Montpellier

Plus d’arrestations à Montpellier qu’à Nantes pour la mobilisation nationale contre la « casse sociale »

 

Manifestation bloquée, tentative d’interdire le centre-ville, dégradations de devantures de magasins et 51 personnes arrêtées. C’est le bilan de la manifestation nationale du 14 avril à Montpellier, haut lieu depuis quelques semaines de la contestation étudiante.

 

La manifestation n’a pas pu démarrer, sans pour autant qu’un arrêté interdisant le défilé n’ait été pris par la préfecture de l’Hérault. Samedi 14 avril, une douzaine de véhicules de police sont étrangement positionnés au début du parcours de la « manifestation nationale contre la casse de nos droits sociaux et politiques » appelée par la Coordination nationale des luttes et les comités de mobilisation des universités de Montpellier. Une trentaine de membres des forces de l’ordre est déployée, harnachée, boucliers et armes aux poings. Le cortège de tête s’avance encapuchonné, ouvrant le défilé, et fait face à une douzaine de policiers barrant le boulevard.

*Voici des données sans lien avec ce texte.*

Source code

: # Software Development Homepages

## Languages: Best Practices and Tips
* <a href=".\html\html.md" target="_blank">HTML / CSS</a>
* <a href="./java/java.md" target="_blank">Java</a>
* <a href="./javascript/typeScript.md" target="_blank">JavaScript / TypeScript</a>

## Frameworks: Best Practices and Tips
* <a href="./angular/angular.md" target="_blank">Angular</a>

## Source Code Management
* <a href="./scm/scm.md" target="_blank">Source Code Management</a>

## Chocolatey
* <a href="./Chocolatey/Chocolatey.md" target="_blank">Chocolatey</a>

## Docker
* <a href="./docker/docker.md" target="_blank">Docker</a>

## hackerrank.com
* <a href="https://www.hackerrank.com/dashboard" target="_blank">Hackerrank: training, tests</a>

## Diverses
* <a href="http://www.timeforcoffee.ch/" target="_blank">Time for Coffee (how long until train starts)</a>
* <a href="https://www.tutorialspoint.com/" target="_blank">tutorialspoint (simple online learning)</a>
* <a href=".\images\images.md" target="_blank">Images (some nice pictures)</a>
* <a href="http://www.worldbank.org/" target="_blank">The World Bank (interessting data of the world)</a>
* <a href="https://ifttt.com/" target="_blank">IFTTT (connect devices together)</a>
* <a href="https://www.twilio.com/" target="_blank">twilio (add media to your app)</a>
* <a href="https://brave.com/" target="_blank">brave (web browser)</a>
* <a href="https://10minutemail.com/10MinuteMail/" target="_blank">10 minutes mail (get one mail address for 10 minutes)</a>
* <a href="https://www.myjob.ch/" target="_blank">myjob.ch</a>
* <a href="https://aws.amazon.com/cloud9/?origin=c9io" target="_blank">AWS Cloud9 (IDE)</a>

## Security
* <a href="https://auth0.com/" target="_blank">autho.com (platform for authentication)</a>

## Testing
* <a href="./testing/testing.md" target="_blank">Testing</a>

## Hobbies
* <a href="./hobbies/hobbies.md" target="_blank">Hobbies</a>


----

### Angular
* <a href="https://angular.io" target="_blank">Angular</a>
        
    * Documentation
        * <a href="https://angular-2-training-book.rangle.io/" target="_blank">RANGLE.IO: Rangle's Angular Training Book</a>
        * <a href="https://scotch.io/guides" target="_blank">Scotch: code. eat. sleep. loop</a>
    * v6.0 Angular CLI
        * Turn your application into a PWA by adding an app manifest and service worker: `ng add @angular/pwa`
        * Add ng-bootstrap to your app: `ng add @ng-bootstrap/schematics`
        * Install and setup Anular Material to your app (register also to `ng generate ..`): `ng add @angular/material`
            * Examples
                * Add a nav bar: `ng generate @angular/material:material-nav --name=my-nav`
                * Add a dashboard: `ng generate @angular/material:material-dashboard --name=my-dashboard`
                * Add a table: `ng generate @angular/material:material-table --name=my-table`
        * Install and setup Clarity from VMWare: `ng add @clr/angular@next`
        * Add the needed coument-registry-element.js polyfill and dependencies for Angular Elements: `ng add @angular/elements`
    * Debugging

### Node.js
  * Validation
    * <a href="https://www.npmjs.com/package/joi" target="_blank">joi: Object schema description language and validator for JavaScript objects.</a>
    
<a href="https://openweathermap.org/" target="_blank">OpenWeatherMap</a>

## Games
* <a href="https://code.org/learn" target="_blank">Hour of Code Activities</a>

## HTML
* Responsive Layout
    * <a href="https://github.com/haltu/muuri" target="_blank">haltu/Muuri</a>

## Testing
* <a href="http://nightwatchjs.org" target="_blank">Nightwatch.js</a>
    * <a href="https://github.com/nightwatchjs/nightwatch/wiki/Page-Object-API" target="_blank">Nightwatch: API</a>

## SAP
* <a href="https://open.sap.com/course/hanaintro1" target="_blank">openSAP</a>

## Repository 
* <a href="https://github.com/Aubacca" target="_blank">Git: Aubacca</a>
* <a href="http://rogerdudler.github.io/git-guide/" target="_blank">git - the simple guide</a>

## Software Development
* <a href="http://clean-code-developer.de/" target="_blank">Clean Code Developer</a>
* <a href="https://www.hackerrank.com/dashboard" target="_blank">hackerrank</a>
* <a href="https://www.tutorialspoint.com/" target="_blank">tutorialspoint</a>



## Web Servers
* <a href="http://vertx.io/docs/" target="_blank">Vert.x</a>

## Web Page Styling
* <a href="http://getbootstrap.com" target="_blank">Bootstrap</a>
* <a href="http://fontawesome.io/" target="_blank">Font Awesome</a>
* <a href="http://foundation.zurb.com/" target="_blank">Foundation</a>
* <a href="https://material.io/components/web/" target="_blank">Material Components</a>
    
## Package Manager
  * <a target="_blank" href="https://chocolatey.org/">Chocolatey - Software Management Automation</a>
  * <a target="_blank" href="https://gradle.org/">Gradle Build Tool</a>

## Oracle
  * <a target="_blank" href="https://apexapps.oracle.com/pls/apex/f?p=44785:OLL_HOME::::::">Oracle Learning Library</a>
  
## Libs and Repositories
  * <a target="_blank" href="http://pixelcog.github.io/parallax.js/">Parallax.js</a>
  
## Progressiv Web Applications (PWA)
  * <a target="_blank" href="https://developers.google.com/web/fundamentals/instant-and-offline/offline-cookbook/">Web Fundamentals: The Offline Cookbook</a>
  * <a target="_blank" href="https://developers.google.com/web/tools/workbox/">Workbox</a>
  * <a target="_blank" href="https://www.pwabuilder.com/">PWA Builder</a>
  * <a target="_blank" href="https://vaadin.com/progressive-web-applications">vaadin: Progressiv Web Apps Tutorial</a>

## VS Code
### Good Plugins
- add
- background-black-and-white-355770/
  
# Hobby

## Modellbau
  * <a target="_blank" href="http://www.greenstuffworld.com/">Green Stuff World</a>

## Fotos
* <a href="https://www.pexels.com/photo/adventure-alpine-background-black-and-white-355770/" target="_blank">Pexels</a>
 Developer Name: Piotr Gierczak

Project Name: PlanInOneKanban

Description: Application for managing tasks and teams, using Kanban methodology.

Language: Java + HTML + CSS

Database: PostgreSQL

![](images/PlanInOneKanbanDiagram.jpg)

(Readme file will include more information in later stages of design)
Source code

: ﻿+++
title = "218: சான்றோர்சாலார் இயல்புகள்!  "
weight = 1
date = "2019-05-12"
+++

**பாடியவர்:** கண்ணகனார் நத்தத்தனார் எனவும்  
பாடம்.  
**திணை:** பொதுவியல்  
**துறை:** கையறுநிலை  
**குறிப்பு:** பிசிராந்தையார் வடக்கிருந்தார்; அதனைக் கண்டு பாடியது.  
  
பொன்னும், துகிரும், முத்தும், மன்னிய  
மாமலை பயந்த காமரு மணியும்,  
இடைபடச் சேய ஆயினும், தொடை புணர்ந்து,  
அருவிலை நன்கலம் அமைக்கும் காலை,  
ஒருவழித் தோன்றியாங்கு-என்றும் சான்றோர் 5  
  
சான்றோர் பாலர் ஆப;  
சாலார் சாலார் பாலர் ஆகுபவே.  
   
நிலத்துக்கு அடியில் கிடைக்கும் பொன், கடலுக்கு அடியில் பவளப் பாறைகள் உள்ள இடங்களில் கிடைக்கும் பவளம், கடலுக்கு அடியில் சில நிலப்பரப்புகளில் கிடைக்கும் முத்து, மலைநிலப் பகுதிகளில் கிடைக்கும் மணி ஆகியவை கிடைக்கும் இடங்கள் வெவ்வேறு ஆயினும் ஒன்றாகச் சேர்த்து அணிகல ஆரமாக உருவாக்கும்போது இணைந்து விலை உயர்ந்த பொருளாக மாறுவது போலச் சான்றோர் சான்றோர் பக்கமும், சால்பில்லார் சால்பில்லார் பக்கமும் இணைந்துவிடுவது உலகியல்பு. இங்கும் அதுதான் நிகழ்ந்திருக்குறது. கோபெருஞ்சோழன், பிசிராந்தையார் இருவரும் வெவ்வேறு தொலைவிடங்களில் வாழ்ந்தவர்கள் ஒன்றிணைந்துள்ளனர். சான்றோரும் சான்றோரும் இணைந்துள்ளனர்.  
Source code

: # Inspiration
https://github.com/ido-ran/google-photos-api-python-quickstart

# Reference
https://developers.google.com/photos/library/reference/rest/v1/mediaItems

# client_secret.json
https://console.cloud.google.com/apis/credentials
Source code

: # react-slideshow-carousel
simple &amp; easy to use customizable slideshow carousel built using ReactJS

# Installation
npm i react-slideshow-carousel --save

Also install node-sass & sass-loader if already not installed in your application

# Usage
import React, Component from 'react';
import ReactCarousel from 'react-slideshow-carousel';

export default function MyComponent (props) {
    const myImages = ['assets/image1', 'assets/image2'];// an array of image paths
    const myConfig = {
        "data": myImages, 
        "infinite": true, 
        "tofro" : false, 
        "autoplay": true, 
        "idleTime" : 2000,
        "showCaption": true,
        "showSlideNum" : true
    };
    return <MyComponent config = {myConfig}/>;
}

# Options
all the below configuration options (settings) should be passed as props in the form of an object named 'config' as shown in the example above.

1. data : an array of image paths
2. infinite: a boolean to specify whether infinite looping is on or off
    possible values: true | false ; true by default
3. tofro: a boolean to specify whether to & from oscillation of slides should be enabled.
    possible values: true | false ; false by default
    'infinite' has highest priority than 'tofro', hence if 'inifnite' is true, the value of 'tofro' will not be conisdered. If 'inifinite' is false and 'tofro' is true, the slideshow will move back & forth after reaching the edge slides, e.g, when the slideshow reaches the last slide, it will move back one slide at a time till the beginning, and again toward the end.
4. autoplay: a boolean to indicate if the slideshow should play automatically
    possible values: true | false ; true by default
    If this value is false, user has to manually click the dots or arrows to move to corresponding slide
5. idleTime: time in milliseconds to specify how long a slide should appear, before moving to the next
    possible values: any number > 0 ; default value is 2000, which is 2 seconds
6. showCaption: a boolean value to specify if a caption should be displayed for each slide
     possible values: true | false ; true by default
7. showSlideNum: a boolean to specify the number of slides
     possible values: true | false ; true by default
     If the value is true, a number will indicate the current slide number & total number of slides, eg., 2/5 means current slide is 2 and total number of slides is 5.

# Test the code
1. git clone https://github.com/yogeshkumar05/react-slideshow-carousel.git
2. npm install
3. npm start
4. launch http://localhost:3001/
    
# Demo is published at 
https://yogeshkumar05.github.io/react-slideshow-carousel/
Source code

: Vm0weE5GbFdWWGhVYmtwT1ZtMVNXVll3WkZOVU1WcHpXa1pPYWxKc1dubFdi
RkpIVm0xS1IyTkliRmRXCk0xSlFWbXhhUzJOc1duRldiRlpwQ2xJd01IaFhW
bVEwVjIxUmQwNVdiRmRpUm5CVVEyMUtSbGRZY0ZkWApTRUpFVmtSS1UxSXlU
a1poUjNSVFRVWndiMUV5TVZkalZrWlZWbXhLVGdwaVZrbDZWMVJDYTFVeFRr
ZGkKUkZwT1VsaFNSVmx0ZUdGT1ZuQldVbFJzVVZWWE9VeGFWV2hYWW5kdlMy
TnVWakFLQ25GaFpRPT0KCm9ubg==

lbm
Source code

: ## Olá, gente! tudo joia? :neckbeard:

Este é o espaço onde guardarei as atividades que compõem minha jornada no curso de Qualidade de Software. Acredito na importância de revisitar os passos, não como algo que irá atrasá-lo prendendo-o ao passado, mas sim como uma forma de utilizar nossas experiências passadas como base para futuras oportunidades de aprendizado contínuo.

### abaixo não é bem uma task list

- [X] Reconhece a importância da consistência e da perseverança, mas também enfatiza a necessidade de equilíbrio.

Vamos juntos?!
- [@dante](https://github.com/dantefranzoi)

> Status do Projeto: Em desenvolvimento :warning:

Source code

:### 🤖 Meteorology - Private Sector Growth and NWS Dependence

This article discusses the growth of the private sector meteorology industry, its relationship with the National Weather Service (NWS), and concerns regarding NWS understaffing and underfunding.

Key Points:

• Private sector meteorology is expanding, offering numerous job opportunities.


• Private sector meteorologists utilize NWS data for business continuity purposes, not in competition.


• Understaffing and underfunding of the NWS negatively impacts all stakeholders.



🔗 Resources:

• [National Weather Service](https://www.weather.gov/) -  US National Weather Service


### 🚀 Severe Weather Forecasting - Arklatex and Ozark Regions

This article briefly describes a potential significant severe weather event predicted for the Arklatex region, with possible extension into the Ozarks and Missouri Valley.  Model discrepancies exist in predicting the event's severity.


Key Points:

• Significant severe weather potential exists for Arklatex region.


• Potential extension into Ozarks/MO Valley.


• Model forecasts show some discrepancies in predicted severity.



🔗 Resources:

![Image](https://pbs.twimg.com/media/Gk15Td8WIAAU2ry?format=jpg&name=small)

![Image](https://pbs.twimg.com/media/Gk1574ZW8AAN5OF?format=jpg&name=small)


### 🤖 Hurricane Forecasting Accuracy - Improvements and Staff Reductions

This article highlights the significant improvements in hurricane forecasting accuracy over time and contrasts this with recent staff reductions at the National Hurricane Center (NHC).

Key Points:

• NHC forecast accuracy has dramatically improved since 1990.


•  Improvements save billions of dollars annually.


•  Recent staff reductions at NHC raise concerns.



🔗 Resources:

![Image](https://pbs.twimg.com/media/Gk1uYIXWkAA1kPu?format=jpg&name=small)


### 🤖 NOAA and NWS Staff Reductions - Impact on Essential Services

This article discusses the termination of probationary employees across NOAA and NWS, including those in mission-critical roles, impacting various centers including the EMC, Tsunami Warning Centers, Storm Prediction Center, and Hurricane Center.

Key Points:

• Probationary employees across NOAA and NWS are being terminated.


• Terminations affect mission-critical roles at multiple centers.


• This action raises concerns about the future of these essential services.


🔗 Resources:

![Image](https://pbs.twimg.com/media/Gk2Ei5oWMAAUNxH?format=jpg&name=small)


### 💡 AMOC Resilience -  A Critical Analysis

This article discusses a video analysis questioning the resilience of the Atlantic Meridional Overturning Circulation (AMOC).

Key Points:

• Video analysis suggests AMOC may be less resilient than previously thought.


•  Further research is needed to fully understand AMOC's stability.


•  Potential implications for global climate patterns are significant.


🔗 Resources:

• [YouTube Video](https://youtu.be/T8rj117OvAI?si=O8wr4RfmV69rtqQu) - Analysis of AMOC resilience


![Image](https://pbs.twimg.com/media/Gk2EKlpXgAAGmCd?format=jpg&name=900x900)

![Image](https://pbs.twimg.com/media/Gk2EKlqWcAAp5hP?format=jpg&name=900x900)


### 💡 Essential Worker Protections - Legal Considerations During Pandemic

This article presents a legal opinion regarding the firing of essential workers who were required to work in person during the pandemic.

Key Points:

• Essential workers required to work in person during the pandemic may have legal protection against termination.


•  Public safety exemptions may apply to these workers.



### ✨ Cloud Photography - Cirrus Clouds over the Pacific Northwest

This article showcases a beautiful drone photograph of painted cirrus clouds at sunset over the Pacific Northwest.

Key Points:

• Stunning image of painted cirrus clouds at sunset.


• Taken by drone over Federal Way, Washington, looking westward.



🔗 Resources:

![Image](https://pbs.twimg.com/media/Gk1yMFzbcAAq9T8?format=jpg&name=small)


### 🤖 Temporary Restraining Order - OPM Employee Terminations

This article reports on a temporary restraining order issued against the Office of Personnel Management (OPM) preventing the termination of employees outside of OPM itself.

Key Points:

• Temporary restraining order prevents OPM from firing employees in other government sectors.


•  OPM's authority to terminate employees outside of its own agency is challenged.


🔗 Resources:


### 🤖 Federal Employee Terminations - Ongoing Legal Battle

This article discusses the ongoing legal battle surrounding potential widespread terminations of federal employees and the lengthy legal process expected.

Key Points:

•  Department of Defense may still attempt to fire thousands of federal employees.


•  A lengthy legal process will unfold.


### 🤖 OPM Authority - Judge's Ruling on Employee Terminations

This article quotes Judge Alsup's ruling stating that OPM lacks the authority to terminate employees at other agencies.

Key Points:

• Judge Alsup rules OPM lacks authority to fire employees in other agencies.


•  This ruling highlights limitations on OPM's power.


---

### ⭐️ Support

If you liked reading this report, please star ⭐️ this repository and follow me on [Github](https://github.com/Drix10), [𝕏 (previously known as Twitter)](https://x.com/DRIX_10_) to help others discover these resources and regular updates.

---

Les manifestants sont bloqués par une poignée de policiers particulièrement nerveux. Une quinquagénaire filmant la scène de trop près, autocollants de la France insoumise collés sur la veste, est projetée au sol par un policier. Le cortège avance. De rares projectiles sont lancés, auxquels répondent une pluie de grenades lacrymogènes. Un épais brouillard enveloppe le boulevard et la plupart des manifestants refluent. Parmi les quelque 2000 personnes présentes, difficiles à comptabiliser compte tenu du non-démarrage du défilé, des étudiants, des syndicalistes, des personnels enseignants des universités. Mais aussi quelques cheminots, des migrants et un cortège de la France insoumise réunis dans une convergence des luttes souhaitée pour cette manifestation.

 

Manifestation quand même !

 

Malgré le barrage policier sur le boulevard Ledru Rollin, la manifestation finit par repartir à contre-courant. Direction la Place de la Comédie en passant sans encombre devant la préfecture, puis en empruntant l’artère commerçante du centre-ville. Par contre, la place de la Comédie est bloquée par un important dispositif policier comprenant des canons à eaux. Le défilé oblique pour rejoindre le boulevard du Jeu de Paume et le point de départ de la manifestation. Là, des devantures de banques, d’agences immobilières et d’opérateurs téléphoniques sont cassées ou repeintes sur le parcours. Après avoir déambulé pendant plus d’une heure dans le cœur de ville, les manifestants sont pris en tenaille, puis arrosés de lacrymogène de toute part. Fin de la manifestation.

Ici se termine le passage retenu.